Your goal — Omit the images and reproduce the rest of the entries exactly.
BEGIN Supplied data
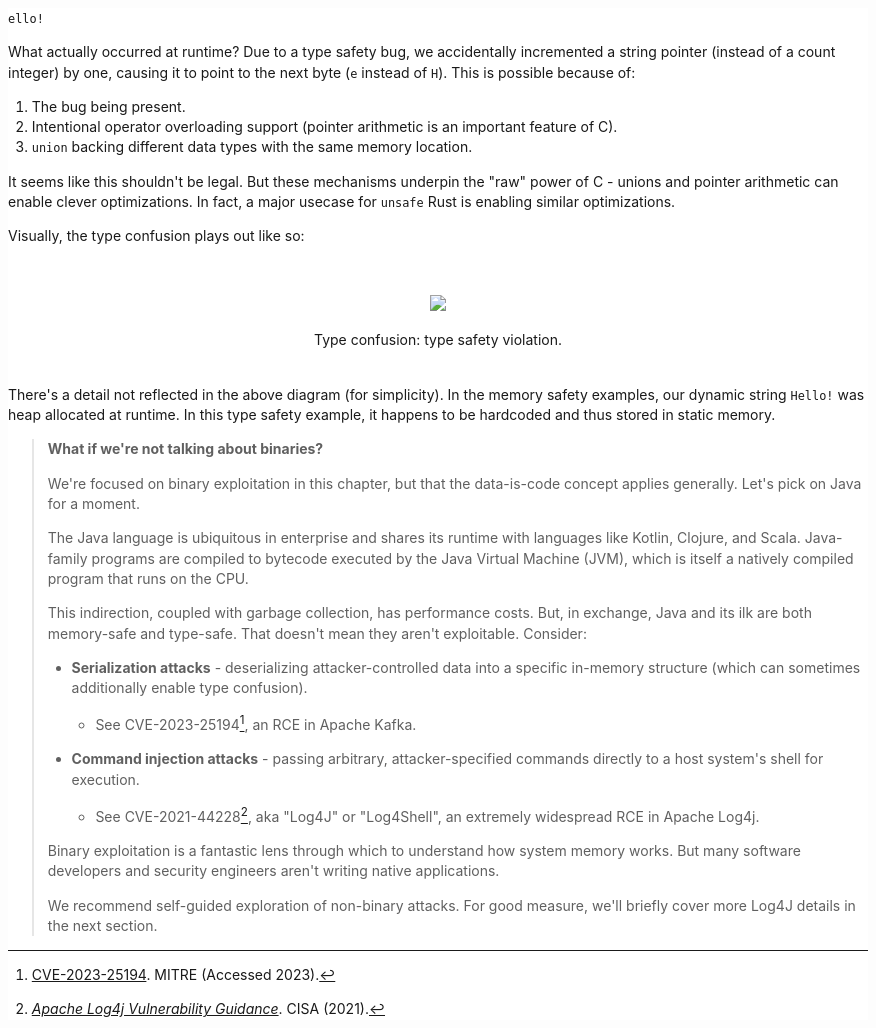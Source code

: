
 ```ignore
ello!
```

What actually occurred at runtime?
Due to a type safety bug, we accidentally incremented a string pointer (instead of a count integer) by one, causing it to point to the next byte (`e` instead of `H`).
This is possible because of:

1. The bug being present.
2. Intentional operator overloading support (pointer arithmetic is an important feature of C).
3. `union` backing different data types with the same memory location.

It seems like this shouldn't be legal.
But these mechanisms underpin the "raw" power of C - unions and pointer arithmetic can enable clever optimizations.
In fact, a major usecase for `unsafe` Rust is enabling similar optimizations.

Visually, the type confusion plays out like so:

</br>
<p align="center">
  <img width="80%" src="safety_type_grow_up.svg">
  <figure>
  <figcaption><center>Type confusion: type safety violation.</center></figcaption><br>
  </figure>
</p>

There's a detail not reflected in the above diagram (for simplicity).
In the memory safety examples, our dynamic string `Hello!` was heap allocated at runtime.
In this type safety example, it happens to be hardcoded and thus stored in static memory.

> **What if we're not talking about binaries?**
>
> We're focused on binary exploitation in this chapter, but that the data-is-code concept applies generally.
> Let's pick on Java for a moment.
>
> The Java language is ubiquitous in enterprise and shares its runtime with languages like Kotlin, Clojure, and Scala.
> Java-family programs are compiled to bytecode executed by the Java Virtual Machine (JVM), which is itself a natively compiled program that runs on the CPU.
>
> This indirection, coupled with garbage collection, has performance costs.
> But, in exchange, Java and its ilk are both memory-safe and type-safe.
> That doesn't mean they aren't exploitable.
> Consider:
>
> * **Serialization attacks** - deserializing attacker-controlled data into a specific in-memory structure (which can sometimes additionally enable type confusion).
>   * See CVE-2023-25194[^KafkaCVE], an RCE in Apache Kafka.
>
> * **Command injection attacks** - passing arbitrary, attacker-specified commands directly to a host system's shell for execution.
>   * See CVE-2021-44228[^Log4J], aka "Log4J" or "Log4Shell", an extremely widespread RCE in Apache Log4j.
>
> Binary exploitation is a fantastic lens through which to understand how system memory works.
> But many software developers and security engineers aren't writing native applications.
>
> We recommend self-guided exploration of non-binary attacks.
> For good measure, we'll briefly cover more Log4J details in the next section.


[^DataCode]: "Code is data" or "data is code" is an adage popular with Lisp programmers. Technically, any programming language's code is data - all interpreters and compilers parse files which encode some data. But for Lisp-like languages, any well-formed program's source code is *also* a valid data structure called an "S-expression". Because S-expressions are core to the language itself, Lisp programs have a property called *homoiconicity*[^Homoicon] - the programs can be manipulated as data. This enables rich meta-programming capabilities, which are one influence for Rust's macro system.
[^BratusTalk]: [*What Hacker Research Taught Me*](https://www.youtube.com/watch?v=Dd9UtHalRDs). Sergey Bratus (2011).
[^String]: [*Struct `std::string::String`*](https://doc.rust-lang.org/std/string/struct.String.html). The Rust Team (Accessed 2023).
[^CppString]: [*Class `std::string`*](https://cplusplus.com/reference/string/string/). The C++ Team (Accessed 2023).
[^TCache]: `tchache`, short for "thread local cache", is an internal optimization added in `glibc` version 2.26[^MallocInternals]'s `malloc` implementation. It allows faster allocations for when very small chunks of memory are requested - especially in multi-threaded programs. Our error message is extremely implementation-specific.
[^MallocInternals]: [*Overview of Malloc*](https://sourceware.org/glibc/wiki/MallocInternals#Thread_Local_Cache_.28tcache.29). glibc Wiki (Accessed 2022).
[^How2Heap]: [`how2heap`](https://github.com/shellphish/how2heap). Shellphish CTF team (Accessed 2022).
[^CString]: [*Struct `std::ffi::CString`*](https://doc.rust-lang.org/std/ffi/struct.CString.html). The Rust Team (Accessed 2023).
[^CWE843]: [*CWE-843: Access of Resource Using Incompatible Type ('Type Confusion')*](https://cwe.mitre.org/data/definitions/843). MITRE Corporation (Accessed 2022). Our type [un]safety code snippet is based on the example provided therein.
[^PreTrick]: [*3.13 Options Controlling the Preprocessor*](https://gcc.gnu.org/onlinedocs/gcc-12.2.0/gcc/Preprocessor-Options.html#Preprocessor-Options). The GNU Project (Accessed 2021). When debugging macro-heavy C code, it's sometimes helpful to run the preprocessor to see what macros expand to. `gcc`'s `-E` flag does this expansion.
[^HygienicMacro]: [*Hygienic macro*](https://en.wikipedia.org/wiki/Hygienic_macro). Wikipedia (Accessed 2022).
[^KafkaCVE]: [CVE-2023-25194](https://cve.mitre.org/cgi-bin/cvename.cgi?name=CVE-2023-25194). MITRE (Accessed 2023).
[^Log4J]: [*Apache Log4j Vulnerability Guidance*](https://www.cisa.gov/uscert/apache-log4j-vulnerability-guidance). CISA (2021).
[^DOA]: The *almost* caveat is here to account for "Data-Oriented Attacks". As the name implies, these attacks manipulate non-control data (like variable values and non-function pointers) to leak information, degrade performance, or even escalate privilege. We'll discuss data-oriented attacks briefly in the context of language-agnostic mitigations, but we won't have any code examples in this book. These attacks tend to be far less general and less common than control-flow hijacking attacks.
[^DeepMitigations]: [*Challenges in Designing Exploit Mitigations for Deeply Embedded Systems*](https://ieeexplore.ieee.org/abstract/document/8806725). Ali Abbasi, Jos Wetzels, Thorsten Holz, Sandro Etalle (2019).
[^JITSoK]: [*SoK: Make JIT-Spray Great Again*](https://www.usenix.org/system/files/conference/woot18/woot18-paper-gawlik.pdf). Robert Gawlik, Thorsten Holz (2018).
[^XGadget]: [`xgadget`](https://github.com/entropic-security/xgadget). Tiemoko Ballo and contributors (Accessed 2022). We wish we had more free time to work on this open-source tool for Return-Oriented Programming (ROP) and Jump-Oriented Programming (JOP) exploit development.
[^Homoicon]: [*Homoiconicity*](https://en.wikipedia.org/wiki/Homoiconicity). Wikipedia (Accessed 2022).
END Supplied data
Problem solution —
Source code

:
 ```ignore
ello!
```

What actually occurred at runtime?
Due to a type safety bug, we accidentally incremented a string pointer (instead of a count integer) by one, causing it to point to the next byte (`e` instead of `H`).
This is possible because of:

1. The bug being present.
2. Intentional operator overloading support (pointer arithmetic is an important feature of C).
3. `union` backing different data types with the same memory location.

It seems like this shouldn't be legal.
But these mechanisms underpin the "raw" power of C - unions and pointer arithmetic can enable clever optimizations.
In fact, a major usecase for `unsafe` Rust is enabling similar optimizations.

Visually, the type confusion plays out like so:

</br>
<p align="center">
  <img width="80%" src="safety_type_grow_up.svg">
  <figure>
  <figcaption><center>Type confusion: type safety violation.</center></figcaption><br>
  </figure>
</p>

There's a detail not reflected in the above diagram (for simplicity).
In the memory safety examples, our dynamic string `Hello!` was heap allocated at runtime.
In this type safety example, it happens to be hardcoded and thus stored in static memory.

> **What if we're not talking about binaries?**
>
> We're focused on binary exploitation in this chapter, but that the data-is-code concept applies generally.
> Let's pick on Java for a moment.
>
> The Java language is ubiquitous in enterprise and shares its runtime with languages like Kotlin, Clojure, and Scala.
> Java-family programs are compiled to bytecode executed by the Java Virtual Machine (JVM), which is itself a natively compiled program that runs on the CPU.
>
> This indirection, coupled with garbage collection, has performance costs.
> But, in exchange, Java and its ilk are both memory-safe and type-safe.
> That doesn't mean they aren't exploitable.
> Consider:
>
> * **Serialization attacks** - deserializing attacker-controlled data into a specific in-memory structure (which can sometimes additionally enable type confusion).
>   * See CVE-2023-25194[^KafkaCVE], an RCE in Apache Kafka.
>
> * **Command injection attacks** - passing arbitrary, attacker-specified commands directly to a host system's shell for execution.
>   * See CVE-2021-44228[^Log4J], aka "Log4J" or "Log4Shell", an extremely widespread RCE in Apache Log4j.
>
> Binary exploitation is a fantastic lens through which to understand how system memory works.
> But many software developers and security engineers aren't writing native applications.
>
> We recommend self-guided exploration of non-binary attacks.
> For good measure, we'll briefly cover more Log4J details in the next section.


[^DataCode]: "Code is data" or "data is code" is an adage popular with Lisp programmers. Technically, any programming language's code is data - all interpreters and compilers parse files which encode some data. But for Lisp-like languages, any well-formed program's source code is *also* a valid data structure called an "S-expression". Because S-expressions are core to the language itself, Lisp programs have a property called *homoiconicity*[^Homoicon] - the programs can be manipulated as data. This enables rich meta-programming capabilities, which are one influence for Rust's macro system.
[^BratusTalk]: [*What Hacker Research Taught Me*](https://www.youtube.com/watch?v=Dd9UtHalRDs). Sergey Bratus (2011).
[^String]: [*Struct `std::string::String`*](https://doc.rust-lang.org/std/string/struct.String.html). The Rust Team (Accessed 2023).
[^CppString]: [*Class `std::string`*](https://cplusplus.com/reference/string/string/). The C++ Team (Accessed 2023).
[^TCache]: `tchache`, short for "thread local cache", is an internal optimization added in `glibc` version 2.26[^MallocInternals]'s `malloc` implementation. It allows faster allocations for when very small chunks of memory are requested - especially in multi-threaded programs. Our error message is extremely implementation-specific.
[^MallocInternals]: [*Overview of Malloc*](https://sourceware.org/glibc/wiki/MallocInternals#Thread_Local_Cache_.28tcache.29). glibc Wiki (Accessed 2022).
[^How2Heap]: [`how2heap`](https://github.com/shellphish/how2heap). Shellphish CTF team (Accessed 2022).
[^CString]: [*Struct `std::ffi::CString`*](https://doc.rust-lang.org/std/ffi/struct.CString.html). The Rust Team (Accessed 2023).
[^CWE843]: [*CWE-843: Access of Resource Using Incompatible Type ('Type Confusion')*](https://cwe.mitre.org/data/definitions/843). MITRE Corporation (Accessed 2022). Our type [un]safety code snippet is based on the example provided therein.
[^PreTrick]: [*3.13 Options Controlling the Preprocessor*](https://gcc.gnu.org/onlinedocs/gcc-12.2.0/gcc/Preprocessor-Options.html#Preprocessor-Options). The GNU Project (Accessed 2021). When debugging macro-heavy C code, it's sometimes helpful to run the preprocessor to see what macros expand to. `gcc`'s `-E` flag does this expansion.
[^HygienicMacro]: [*Hygienic macro*](https://en.wikipedia.org/wiki/Hygienic_macro). Wikipedia (Accessed 2022).
[^KafkaCVE]: [CVE-2023-25194](https://cve.mitre.org/cgi-bin/cvename.cgi?name=CVE-2023-25194). MITRE (Accessed 2023).
[^Log4J]: [*Apache Log4j Vulnerability Guidance*](https://www.cisa.gov/uscert/apache-log4j-vulnerability-guidance). CISA (2021).
[^DOA]: The *almost* caveat is here to account for "Data-Oriented Attacks". As the name implies, these attacks manipulate non-control data (like variable values and non-function pointers) to leak information, degrade performance, or even escalate privilege. We'll discuss data-oriented attacks briefly in the context of language-agnostic mitigations, but we won't have any code examples in this book. These attacks tend to be far less general and less common than control-flow hijacking attacks.
[^DeepMitigations]: [*Challenges in Designing Exploit Mitigations for Deeply Embedded Systems*](https://ieeexplore.ieee.org/abstract/document/8806725). Ali Abbasi, Jos Wetzels, Thorsten Holz, Sandro Etalle (2019).
[^JITSoK]: [*SoK: Make JIT-Spray Great Again*](https://www.usenix.org/system/files/conference/woot18/woot18-paper-gawlik.pdf). Robert Gawlik, Thorsten Holz (2018).
[^XGadget]: [`xgadget`](https://github.com/entropic-security/xgadget). Tiemoko Ballo and contributors (Accessed 2022). We wish we had more free time to work on this open-source tool for Return-Oriented Programming (ROP) and Jump-Oriented Programming (JOP) exploit development.
[^Homoicon]: [*Homoiconicity*](https://en.wikipedia.org/wiki/Homoiconicity). Wikipedia (Accessed 2022).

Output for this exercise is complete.